[Material shown Boundary: Start]
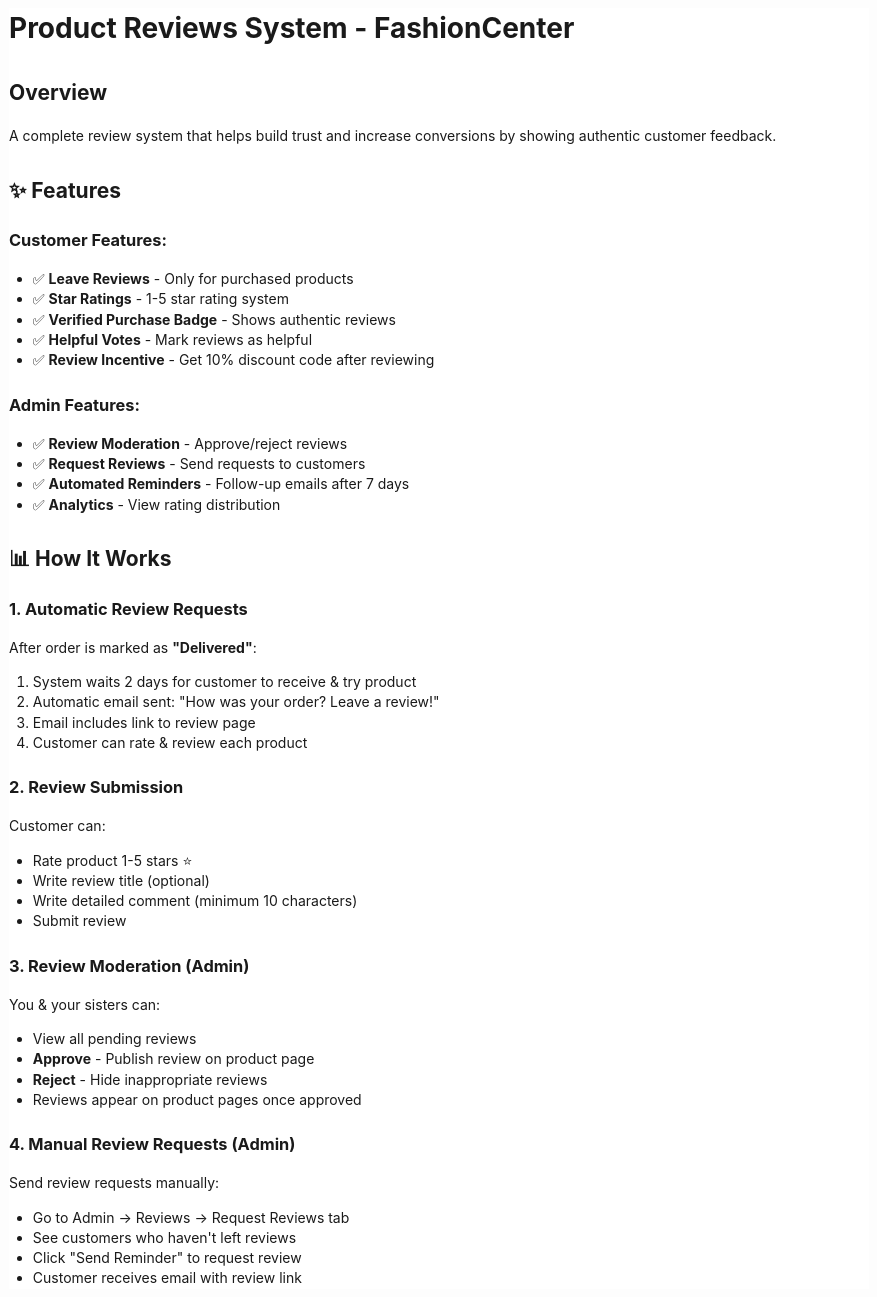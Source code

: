 # Product Reviews System - FashionCenter

## Overview
A complete review system that helps build trust and increase conversions by showing authentic customer feedback.

## ✨ Features

### Customer Features:
- ✅ **Leave Reviews** - Only for purchased products
- ✅ **Star Ratings** - 1-5 star rating system
- ✅ **Verified Purchase Badge** - Shows authentic reviews
- ✅ **Helpful Votes** - Mark reviews as helpful
- ✅ **Review Incentive** - Get 10% discount code after reviewing

### Admin Features:
- ✅ **Review Moderation** - Approve/reject reviews
- ✅ **Request Reviews** - Send requests to customers
- ✅ **Automated Reminders** - Follow-up emails after 7 days
- ✅ **Analytics** - View rating distribution

## 📊 How It Works

### 1. Automatic Review Requests
After order is marked as **"Delivered"**:
1. System waits 2 days for customer to receive & try product
2. Automatic email sent: "How was your order? Leave a review!"
3. Email includes link to review page
4. Customer can rate & review each product

### 2. Review Submission
Customer can:
- Rate product 1-5 stars ⭐
- Write review title (optional)
- Write detailed comment (minimum 10 characters)
- Submit review

### 3. Review Moderation (Admin)
You & your sisters can:
- View all pending reviews
- **Approve** - Publish review on product page
- **Reject** - Hide inappropriate reviews
- Reviews appear on product pages once approved

### 4. Manual Review Requests (Admin)
Send review requests manually:
- Go to Admin → Reviews → Request Reviews tab
- See customers who haven't left reviews
- Click "Send Reminder" to request review
- Customer receives email with review link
[Material shown Boundary: End]
Required action:
Take exactly the lines from the one containing "System - FashionCenter" through the one containing "- ✅ **Verified" in the data above, and output them with nothing added.

Reply:
: # Product Reviews System - FashionCenter

## Overview
A complete review system that helps build trust and increase conversions by showing authentic customer feedback.

## ✨ Features

### Customer Features:
- ✅ **Leave Reviews** - Only for purchased products
- ✅ **Star Ratings** - 1-5 star rating system
- ✅ **Verified Purchase Badge** - Shows authentic reviews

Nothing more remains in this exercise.